Un différend est apparu sur la place publique entre le ministre de l’Économie Emmanuel Macron, représentant l’actionnaire principal de Renault –l’État–, et Carlos Ghosn, dont on ne sait trop s’il parle en tant que patron de Renault ou de Nissan lorsque la question des participations réciproques des deux groupes automobiles au sein de l’Alliance fait débat.

Montage financier légitime pour Renault

Les 43,4% détenus par Renault au capital du Japonais sont le fruit d’un accord passé en 1999 lorsque Nissan était menacé de disparition et que le premier avait contribué au redressement du second. Faudrait-il que, au prétexte que Nissan vend aujourd’hui presque deux fois plus de voitures que Renault (5,2 millions de véhicules contre 2,7 millions –y compris Dacia– en 2014), la participation du Français au capital du Japonais soit réduite afin qu’un rééquilibrage soit opéré? 
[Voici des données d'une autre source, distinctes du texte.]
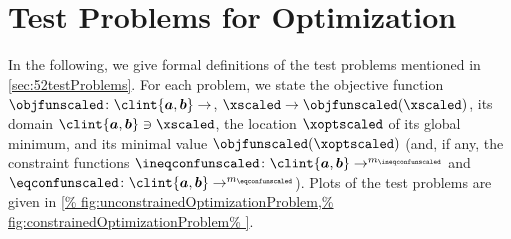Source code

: \chapter{Test Problems for Optimization}
\label{chap:a20testProblems}

In the following, we give formal definitions of the test problems
mentioned in \cref{sec:52testProblems}.
For each problem, we state the objective function
$\objfunscaled\colon \clint{\*a, \*b} \to \real$,
$\xscaled \to \objfunscaled(\xscaled)$,
its domain $\clint{\*a, \*b} \ni \xscaled$,
the location $\xoptscaled$ of its global minimum, and
its minimal value $\objfunscaled(\xoptscaled)$
(and, if any, the constraint functions
$\ineqconfunscaled\colon \clint{\*a, \*b} \to \real^{m_{\ineqconfunscaled}}$
and $\eqconfunscaled\colon \clint{\*a, \*b} \to \real^{m_{\eqconfunscaled}}$).
Plots of the test problems are given in
\cref{%
  fig:unconstrainedOptimizationProblem,%
  fig:constrainedOptimizationProblem%
}.

{
  \newcommand*{\centertestfunline}[1]{%
    \mathclap{\hphantom{\mathrm{(B.99a)}}#1}%
  }
  
  
  
}

\cleardoublepage
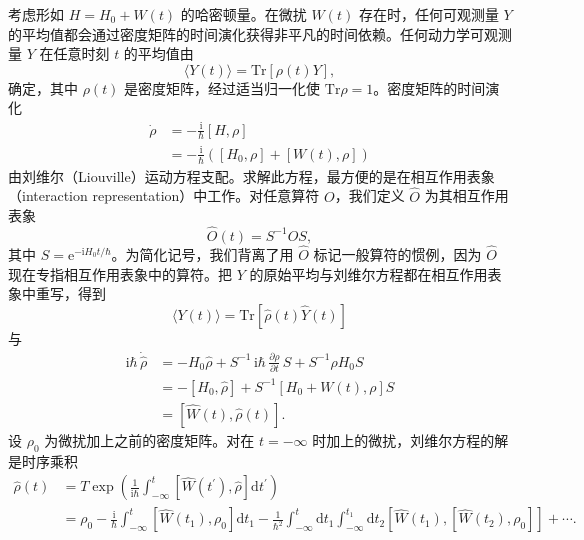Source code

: 考虑形如 $H=H_0+W(t)$ 的哈密顿量。在微扰 $W(t)$ 存在时，任何可观测量 $Y$ 的平均值都会通过密度矩阵的时间演化获得非平凡的时间依赖。任何动力学可观测量 $Y$ 在任意时刻 $t$ 的平均值由
\begin{equation*}
\langle Y(t)\rangle=\mathrm{Tr}[\rho(t)Y],\tag{9.43}
\end{equation*}
确定，其中 $\rho(t)$ 是密度矩阵，经过适当归一化使 $\mathrm{Tr}\rho=1$。密度矩阵的时间演化
\begin{equation*}
\begin{aligned}
\dot{\rho}&=-\frac{\mathrm{i}}{\hbar}[H,\rho]\\
&=-\frac{\mathrm{i}}{\hbar}\left([H_0,\rho]+[W(t),\rho]\right)
\end{aligned}\tag{9.44}
\end{equation*}
由刘维尔（Liouville）运动方程支配。求解此方程，最方便的是在相互作用表象（interaction representation）中工作。对任意算符 $O$，我们定义 $\widehat{O}$ 为其相互作用表象
\begin{equation*}
\widehat{O}(t)=S^{-1}OS,\tag{9.45}
\end{equation*}
其中 $S=\mathrm{e}^{-\mathrm{i}H_0t/\hbar}$。为简化记号，我们背离了用 $\widehat{O}$ 标记一般算符的惯例，因为 $\widehat{O}$ 现在专指相互作用表象中的算符。把 $Y$ 的原始平均与刘维尔方程都在相互作用表象中重写，得到
\begin{equation*}
\langle Y(t)\rangle=\mathrm{Tr}[\widehat{\rho}(t)\widehat{Y}(t)]\tag{9.46}
\end{equation*}
与
\begin{equation*}
\begin{aligned}
\mathrm{i}\hbar\,\dot{\widehat{\rho}}&=-H_0\widehat{\rho}+S^{-1}\,\mathrm{i}\hbar\,\frac{\partial\rho}{\partial t}\,S+S^{-1}\rho H_0 S\\
&=-[H_0,\widehat{\rho}]+S^{-1}[H_0+W(t),\rho]S\\
&=[\widehat{W}(t),\widehat{\rho}(t)].
\end{aligned}\tag{9.47}
\end{equation*}
设 $\rho_0$ 为微扰加上之前的密度矩阵。对在 $t=-\infty$ 时加上的微扰，刘维尔方程的解是时序乘积
\begin{equation*}
\begin{aligned}
\widehat{\rho}(t)&=T\exp\left(\frac{1}{\mathrm{i}\hbar}\int_{-\infty}^{t}\left[\widehat{W}(t^{\prime}),\widehat{\rho}\right]\mathrm{d}t^{\prime}\right)\\
&=\rho_0-\frac{\mathrm{i}}{\hbar}\int_{-\infty}^{t}\left[\widehat{W}(t_1),\rho_0\right]\mathrm{d}t_1-\frac{1}{\hbar^2}\int_{-\infty}^{t}\mathrm{d}t_1\int_{-\infty}^{t_1}\mathrm{d}t_2\left[\widehat{W}(t_1),\left[\widehat{W}(t_2),\rho_0\right]\right]+\cdots.
\end{aligned}\tag{9.48}
\end{equation*}
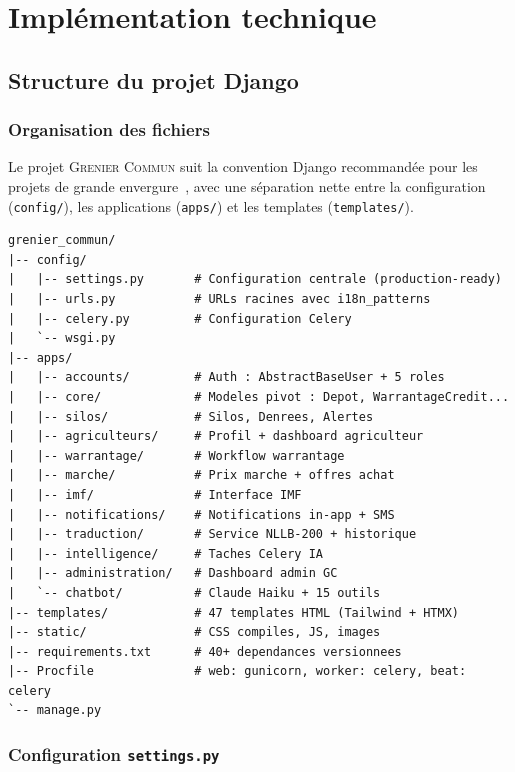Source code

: \documentclass[12pt,a4paper,twoside]{report}
\newcommand{\gc}{\textsc{Grenier Commun}}
\begin{document}
\chapter{Implémentation technique}

\section{Structure du projet Django}

\subsection{Organisation des fichiers}

Le projet \gc{} suit la convention Django recommandée pour les projets
de grande envergure~\cite{holovaty2009django,django2024docs}, avec une
séparation nette entre la configuration (\texttt{config/}), les applications
(\texttt{apps/}) et les templates (\texttt{templates/}).

\begin{lstlisting}[style=bashstyle, caption={Arborescence du projet \gc{}}]
grenier_commun/
|-- config/
|   |-- settings.py       # Configuration centrale (production-ready)
|   |-- urls.py           # URLs racines avec i18n_patterns
|   |-- celery.py         # Configuration Celery
|   `-- wsgi.py
|-- apps/
|   |-- accounts/         # Auth : AbstractBaseUser + 5 roles
|   |-- core/             # Modeles pivot : Depot, WarrantageCredit...
|   |-- silos/            # Silos, Denrees, Alertes
|   |-- agriculteurs/     # Profil + dashboard agriculteur
|   |-- warrantage/       # Workflow warrantage
|   |-- marche/           # Prix marche + offres achat
|   |-- imf/              # Interface IMF
|   |-- notifications/    # Notifications in-app + SMS
|   |-- traduction/       # Service NLLB-200 + historique
|   |-- intelligence/     # Taches Celery IA
|   |-- administration/   # Dashboard admin GC
|   `-- chatbot/          # Claude Haiku + 15 outils
|-- templates/            # 47 templates HTML (Tailwind + HTMX)
|-- static/               # CSS compiles, JS, images
|-- requirements.txt      # 40+ dependances versionnees
|-- Procfile              # web: gunicorn, worker: celery, beat: celery
`-- manage.py
\end{lstlisting}

\subsection{Configuration \texttt{settings.py}}
\end{document}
Renault a pris des risques financiers et il tire aujourd’hui les bénéfices de son engagement, rien de plus normal, a tranché Emmanuel Macron dans une forme de «recadrage» du patron automobile. Sur un plan strictement capitalistique, cette participation rapporte à Renault quelque 1,5 milliard d’euros par an (un bon placement, et des dividendes tout à fait légitimes)… sans parler des synergies dont les deux constructeurs profitent.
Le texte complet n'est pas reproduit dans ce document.